## __Apache Spark__

### __What is Spark?__

* Spark is a framework for distributed processing.
* It is a streamlined alternative to Map-Reduce.
* Spark applications can be written in Scala, Java, or Python.

### __Why Spark?__

__Why learn Spark?__

* Spark enables you to analyze petabytes of data.
* Spark is significantly faster than Map-Reduce.
* Paradoxically, Spark's API is simpler than the Map-Reduce API.


### __Origins__

* Spark was initially started at UC Berkeley's AMPLab (AMP = Algorithms Machines People) in 2009.
* After being open sourced in 2010 under a BSD license, the project was donated in 2013 to the Apache Software Foundation and switched its license to Apache 2.0.
* Spark is one of the most active projects in the Apache Software Foundation and one of the most active open source big data projects.

### __Essense of Spark__

What is the basic idea of Spark?

* Spark takes the Map-Reduce paradigm and changes it in some critical ways:
* Instead of writing single Map-Reduce jobs, a Spark job consists of a series of map and reduce functions.
* Moreover, the intermediate data is kept in memory instead of being written to disk.

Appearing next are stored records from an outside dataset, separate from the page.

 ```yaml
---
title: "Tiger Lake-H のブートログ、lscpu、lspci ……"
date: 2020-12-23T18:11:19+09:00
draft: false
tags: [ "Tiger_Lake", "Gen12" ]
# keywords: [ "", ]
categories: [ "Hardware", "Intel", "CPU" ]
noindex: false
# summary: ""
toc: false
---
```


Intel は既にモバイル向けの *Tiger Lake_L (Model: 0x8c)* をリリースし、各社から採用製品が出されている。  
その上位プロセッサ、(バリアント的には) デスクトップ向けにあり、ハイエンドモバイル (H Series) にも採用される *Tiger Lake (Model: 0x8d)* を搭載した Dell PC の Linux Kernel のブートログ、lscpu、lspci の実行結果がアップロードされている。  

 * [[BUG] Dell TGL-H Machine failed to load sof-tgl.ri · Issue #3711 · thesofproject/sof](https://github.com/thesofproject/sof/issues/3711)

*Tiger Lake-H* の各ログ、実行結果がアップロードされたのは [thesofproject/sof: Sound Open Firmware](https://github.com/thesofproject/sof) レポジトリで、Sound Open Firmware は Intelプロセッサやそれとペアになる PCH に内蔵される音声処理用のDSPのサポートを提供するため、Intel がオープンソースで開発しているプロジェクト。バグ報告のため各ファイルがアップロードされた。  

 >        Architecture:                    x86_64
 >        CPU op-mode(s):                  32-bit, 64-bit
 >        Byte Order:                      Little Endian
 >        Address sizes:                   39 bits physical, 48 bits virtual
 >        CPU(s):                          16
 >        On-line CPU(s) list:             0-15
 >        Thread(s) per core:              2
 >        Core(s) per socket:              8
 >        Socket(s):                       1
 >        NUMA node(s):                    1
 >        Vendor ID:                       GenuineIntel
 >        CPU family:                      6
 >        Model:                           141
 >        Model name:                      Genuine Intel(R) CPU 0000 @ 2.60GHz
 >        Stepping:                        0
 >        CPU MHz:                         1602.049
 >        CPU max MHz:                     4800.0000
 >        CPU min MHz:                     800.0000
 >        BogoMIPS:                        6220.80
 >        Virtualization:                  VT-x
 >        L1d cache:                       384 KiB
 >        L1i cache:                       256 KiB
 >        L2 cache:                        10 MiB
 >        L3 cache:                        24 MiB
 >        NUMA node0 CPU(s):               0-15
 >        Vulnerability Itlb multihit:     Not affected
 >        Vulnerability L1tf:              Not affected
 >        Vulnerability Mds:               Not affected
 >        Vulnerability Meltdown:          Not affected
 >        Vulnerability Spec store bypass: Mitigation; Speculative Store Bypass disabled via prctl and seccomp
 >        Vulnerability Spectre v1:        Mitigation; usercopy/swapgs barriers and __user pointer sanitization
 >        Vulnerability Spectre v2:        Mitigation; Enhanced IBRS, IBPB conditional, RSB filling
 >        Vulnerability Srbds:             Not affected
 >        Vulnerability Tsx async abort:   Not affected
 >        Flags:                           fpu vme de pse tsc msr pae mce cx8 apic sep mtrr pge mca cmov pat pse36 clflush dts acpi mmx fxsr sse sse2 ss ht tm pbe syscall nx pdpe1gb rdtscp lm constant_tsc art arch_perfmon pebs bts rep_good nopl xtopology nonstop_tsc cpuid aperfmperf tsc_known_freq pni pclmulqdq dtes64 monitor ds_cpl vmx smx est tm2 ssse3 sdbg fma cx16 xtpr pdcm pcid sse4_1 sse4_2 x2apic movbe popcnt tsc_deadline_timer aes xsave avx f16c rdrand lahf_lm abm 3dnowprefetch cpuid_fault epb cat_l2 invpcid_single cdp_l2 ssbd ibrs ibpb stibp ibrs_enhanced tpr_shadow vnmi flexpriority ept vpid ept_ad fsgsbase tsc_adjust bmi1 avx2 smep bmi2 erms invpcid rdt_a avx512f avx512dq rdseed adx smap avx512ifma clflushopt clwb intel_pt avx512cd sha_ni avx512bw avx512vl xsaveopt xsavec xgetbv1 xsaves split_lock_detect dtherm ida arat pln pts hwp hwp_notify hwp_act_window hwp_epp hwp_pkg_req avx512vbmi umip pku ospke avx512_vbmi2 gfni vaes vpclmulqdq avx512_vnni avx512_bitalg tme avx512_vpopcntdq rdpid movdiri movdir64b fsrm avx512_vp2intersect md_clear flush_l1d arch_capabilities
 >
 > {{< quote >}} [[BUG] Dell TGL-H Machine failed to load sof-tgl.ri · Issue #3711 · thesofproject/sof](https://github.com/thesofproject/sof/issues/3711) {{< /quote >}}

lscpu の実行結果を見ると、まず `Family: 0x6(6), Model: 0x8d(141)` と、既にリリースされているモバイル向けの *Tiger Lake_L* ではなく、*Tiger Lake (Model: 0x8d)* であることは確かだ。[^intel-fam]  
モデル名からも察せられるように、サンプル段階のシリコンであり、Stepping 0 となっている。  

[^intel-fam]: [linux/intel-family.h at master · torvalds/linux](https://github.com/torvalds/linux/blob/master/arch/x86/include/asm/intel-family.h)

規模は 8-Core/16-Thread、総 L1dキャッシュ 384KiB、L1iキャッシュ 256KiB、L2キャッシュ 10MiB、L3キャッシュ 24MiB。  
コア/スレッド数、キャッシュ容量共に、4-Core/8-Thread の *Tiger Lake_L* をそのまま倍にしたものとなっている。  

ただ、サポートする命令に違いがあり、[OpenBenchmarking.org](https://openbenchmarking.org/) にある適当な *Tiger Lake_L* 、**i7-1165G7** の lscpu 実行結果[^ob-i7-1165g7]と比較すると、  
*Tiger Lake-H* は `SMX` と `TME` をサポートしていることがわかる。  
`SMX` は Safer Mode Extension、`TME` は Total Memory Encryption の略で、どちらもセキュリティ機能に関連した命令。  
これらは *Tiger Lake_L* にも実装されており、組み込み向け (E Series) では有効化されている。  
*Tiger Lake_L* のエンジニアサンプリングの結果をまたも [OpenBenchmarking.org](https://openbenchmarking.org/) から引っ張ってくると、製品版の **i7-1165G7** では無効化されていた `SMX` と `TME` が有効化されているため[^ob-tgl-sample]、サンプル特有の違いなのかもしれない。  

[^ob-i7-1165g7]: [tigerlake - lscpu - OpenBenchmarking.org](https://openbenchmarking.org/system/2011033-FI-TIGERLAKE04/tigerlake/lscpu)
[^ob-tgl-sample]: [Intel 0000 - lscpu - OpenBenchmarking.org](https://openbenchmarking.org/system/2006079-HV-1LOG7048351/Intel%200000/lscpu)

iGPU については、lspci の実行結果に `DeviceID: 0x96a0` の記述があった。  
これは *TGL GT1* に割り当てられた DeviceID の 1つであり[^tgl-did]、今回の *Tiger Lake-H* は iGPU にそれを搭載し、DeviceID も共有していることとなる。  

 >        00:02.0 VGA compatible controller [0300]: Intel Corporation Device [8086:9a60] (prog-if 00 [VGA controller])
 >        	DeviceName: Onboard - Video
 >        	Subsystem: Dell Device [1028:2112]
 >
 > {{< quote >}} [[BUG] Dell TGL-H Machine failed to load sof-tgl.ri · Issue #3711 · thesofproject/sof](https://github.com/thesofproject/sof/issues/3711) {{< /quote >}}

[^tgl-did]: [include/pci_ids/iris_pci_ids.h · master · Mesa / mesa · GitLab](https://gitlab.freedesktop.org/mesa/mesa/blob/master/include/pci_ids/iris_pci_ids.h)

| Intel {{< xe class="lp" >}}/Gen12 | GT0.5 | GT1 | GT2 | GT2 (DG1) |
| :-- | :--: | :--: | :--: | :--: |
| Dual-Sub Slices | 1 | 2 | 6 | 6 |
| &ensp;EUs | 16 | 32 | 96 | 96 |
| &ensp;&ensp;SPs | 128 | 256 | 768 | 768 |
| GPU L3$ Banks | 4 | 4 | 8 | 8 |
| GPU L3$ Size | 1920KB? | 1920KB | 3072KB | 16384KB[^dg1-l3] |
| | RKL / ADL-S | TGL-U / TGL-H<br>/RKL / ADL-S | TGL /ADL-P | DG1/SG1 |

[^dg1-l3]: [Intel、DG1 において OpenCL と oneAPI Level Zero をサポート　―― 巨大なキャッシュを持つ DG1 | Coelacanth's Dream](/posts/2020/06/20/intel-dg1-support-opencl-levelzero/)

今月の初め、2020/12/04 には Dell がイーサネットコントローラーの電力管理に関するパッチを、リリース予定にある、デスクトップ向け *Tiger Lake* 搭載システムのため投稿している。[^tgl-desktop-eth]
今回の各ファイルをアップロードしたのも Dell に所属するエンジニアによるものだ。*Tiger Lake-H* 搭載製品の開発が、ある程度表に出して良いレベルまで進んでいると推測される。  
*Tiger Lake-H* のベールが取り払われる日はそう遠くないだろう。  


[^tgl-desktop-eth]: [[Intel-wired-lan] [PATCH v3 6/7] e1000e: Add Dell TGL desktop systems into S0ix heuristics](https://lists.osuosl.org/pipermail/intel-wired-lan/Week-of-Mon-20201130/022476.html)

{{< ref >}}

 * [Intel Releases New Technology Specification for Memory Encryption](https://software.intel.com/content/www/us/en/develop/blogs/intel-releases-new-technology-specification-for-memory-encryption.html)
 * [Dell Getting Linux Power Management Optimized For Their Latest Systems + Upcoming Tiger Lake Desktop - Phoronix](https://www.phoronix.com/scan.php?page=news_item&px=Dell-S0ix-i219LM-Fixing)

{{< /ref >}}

![image.png](attachment:image.png)


### __Pop Quiz__

__Spark Logging__

Q: How can I make Spark logging less verbose?

* By default Spark logs messages at the INFO level.
* Here are the steps to make it only print out warnings and errors.

        cd $SPARK_HOME/conf
        cp log4j.properties.template log4j.properties
        
* Edit log4j.properties and replace rootCategory=INFO with rootCategory=ERROR

### Spark Execution¶

![image.png](attachment:image.png)

### Spark Terminology


Driver - Process that contains the Spark Context

Executor - Process that executes one or more Spark tasks

Master - Process which manages applications across the cluster, e.g., Spark Master

Worker - Process which manages executors on a particular worker node, e.g. Spark Worker

### Spark Job

Q: Flip a coin 100 times using Python's random() function. What fraction of the time do you get heads?

Initialize Spark.

In [1]:
import pyspark as ps

spark = ps.sql.SparkSession.builder \
    .master('local[4]') \
    .appName('spark-lecture') \
    .getOrCreate()

sc = spark.sparkContext

Define and run the Spark job.

In [2]:
import random 

n = 1000


heads = (sc.parallelize(range(n))
    .map(lambda _: random.random())
    .filter(lambda r: r <= 0.5)
    .count())

tails = n - heads
ratio = 1. * heads / n

print('heads =', heads)
print('tails =', tails)
print('ratio =', ratio)

heads = 507
tails = 493
ratio = 0.507


In [3]:
rdd= sc.parallelize(range(n))

In [4]:
rdd2 = rdd.map(lambda x: random.random())

In [5]:
len(rdd2.collect())

1000

In [6]:
rdd3=rdd2.filter(lambda r: r <= 0.5)

In [7]:
rdd3.count() #action : collect, count, mean #tranformation:

490

### Notes

    * sc.parallelize creates an RDD.
    * map and filter are transformations.
        * They create new RDDs from existing RDDs.
    * count is an action and brings the data from the RDDs back to the driver.

### Spark Terminology

|**Term**|**Meaning**|
|---|---|
|RDD|_Resilient Distributed Dataset_ or a distributed sequence of records|
|Spark Job|Sequence of transformations on data with a final action|
|Transformation| Spark operation that produces an RDD|
|Action|Spark operation that produces a local object|
|Spark Application|Sequence of Spark jobs and other code|

    * A Spark job pushes the data to the cluster, all computation happens on the executors, then the result is sent back to the driver.


### Pop Quiz

## Lambda vs. Functions

* Instead of lambda you can pass in fully defined functions into map, filter, and other RDD transformations.
* Use lambda for short functions.
* Use def for more substantial functions.

### Finding Primes

Q: Find all the primes less than 100.

    * Define function to determine if a number is prime.


In [8]:
def is_prime(number):
    factor_min = 2
    factor_max = int(number ** 0.5) + 1
    for factor in range(factor_min, factor_max):
        if number % factor == 0:
            return False
    return True

    * Use this to filter out non-primes.

In [9]:
# import findspark
# findspark.init()

numbers = range(2, 100)


# primes = (sc.parallelize(numbers).filter(is_prime).collect())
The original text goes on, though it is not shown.